Per quanto riguarda le valutazioni, i rendimenti obbligazionari più bassi hanno cambiato radicalmente le classifiche degli asset. Un anno fa, la maggior parte delle attività erano attraenti, ad eccezione dei real asset. Oggi, le obbligazioni sovrane e i real asset sono estremamente costosi, mentre gli asset orientati alla crescita sono prezzati correttamente. Per quanto riguarda il sentiment di mercato, un anno fa il posizionamento nell’azionario globale era vicino a valori estremi, il momentum era favorevole per gli asset rischiosi e l’avversione al rischio segnalata dal nostro Market Stress Nowcaster era bassa. Di conseguenza, la leva finanziaria e la concentrazione del rischio erano elevate in vista delle turbolenze di mercato dell’ottobre 2018. Oggi, il posizionamento sembra più sicuro in quanto l’esposizione agli asset orientati alla crescita è stata ridotta. Tuttavia, l’incertezza è aumentata, principalmente a causa delle tensioni geopolitiche: quali aumento dei dazi e instabilità politica nel Regno Unito, Iran, Hong Kong e Italia.
Nel complesso, a nostro avviso, la situazione attuale è molto simile al 2016, quando la crescita globale rallentava a seguito della recessione cinese, sollevando interrogativi sul rischio di recessione statunitense e sulla sostenibilità del ciclo economico. Il rischio deflazione era in aumento, soprattutto in Europa. Il sentiment dei mercati è rimasto fragile, trainato dal forte calo dei prezzi dell’energia e dalla debolezza del settore delle materie prime. La Fed aveva posticipato la normalizzazione da marzo a dicembre 2016 e la Cina aveva avviato uno stimolo a sostegno della propria economia. Di conseguenza, i paesi emergenti si ripresero, seguiti dall’Europa. Alla fine, il ciclo economico globale si è salvato e la crescita è proseguita per alcuni anni.
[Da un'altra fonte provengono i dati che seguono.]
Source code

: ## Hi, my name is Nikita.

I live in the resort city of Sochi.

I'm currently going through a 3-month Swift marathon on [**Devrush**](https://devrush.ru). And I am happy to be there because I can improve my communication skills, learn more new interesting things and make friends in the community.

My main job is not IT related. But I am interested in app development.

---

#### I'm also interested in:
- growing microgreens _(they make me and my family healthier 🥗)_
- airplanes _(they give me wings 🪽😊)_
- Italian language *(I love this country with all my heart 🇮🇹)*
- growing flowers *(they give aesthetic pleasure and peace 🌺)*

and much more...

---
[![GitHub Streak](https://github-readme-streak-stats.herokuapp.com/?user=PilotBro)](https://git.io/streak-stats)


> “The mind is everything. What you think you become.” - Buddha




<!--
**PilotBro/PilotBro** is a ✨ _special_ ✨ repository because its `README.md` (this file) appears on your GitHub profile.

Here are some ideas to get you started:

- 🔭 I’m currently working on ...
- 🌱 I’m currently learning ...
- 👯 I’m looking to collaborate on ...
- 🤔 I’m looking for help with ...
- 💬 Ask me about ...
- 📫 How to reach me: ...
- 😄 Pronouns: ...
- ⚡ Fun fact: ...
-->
Non riteniamo che l’attuale ciclo economico si potrà protrarre ancora per anni. Tuttavia, le preoccupazioni per l’imminente recessione innescata dall’inversione della curva dei rendimenti in alcuni paesi sono eccessive e sopravvalutano il rischio recessione nel breve termine. Pertanto, continuiamo a sovrappesare gli asset rischiosi con alcune coperture, piuttosto che ridurre il rischio complessivo di portafoglio aumentando la cash exposure.
A partire dalla crisi finanziaria stiamo vivendo una nuova era di normalità, chiamata “stagnazione secolare”. Sebbene le cause siano fonte di dibattito, il contesto attuale è caratterizzato da una bassa crescita globale e da una moderata pressione inflazionistica con un crescente rischio deflazione in alcuni paesi sviluppati. Il Giappone ha vissuto in questo contesto economico per oltre vent’anni.

Nel periodo (2000-2019), l’indice Barclays Global Aggregate Japan ha conseguito una performance annualizzata del 2% con una volatilità effettiva del 2,2%, più attraente rispetto alle azioni giapponesi che hanno ottenuto una performance annualizzata più elevata (2,9%) ma con un rischio molto più elevato (19% di volatilità effettiva). Una lezione che dovremmo imparare dal Paese del Sol Levante per essere pronti alla “Grande Giapponizzazione” è che, nonostante rendimenti molto bassi o negativi, il rendimento complessivo dei titoli sovrani è rimasto positivo e ha fornito un interessante Sharpe ratio. Ciò potrebbe essere contro intuitivo ma utile da sapere per evitare in futuro di “perdersi nella traduzione” e in territori inesplorati.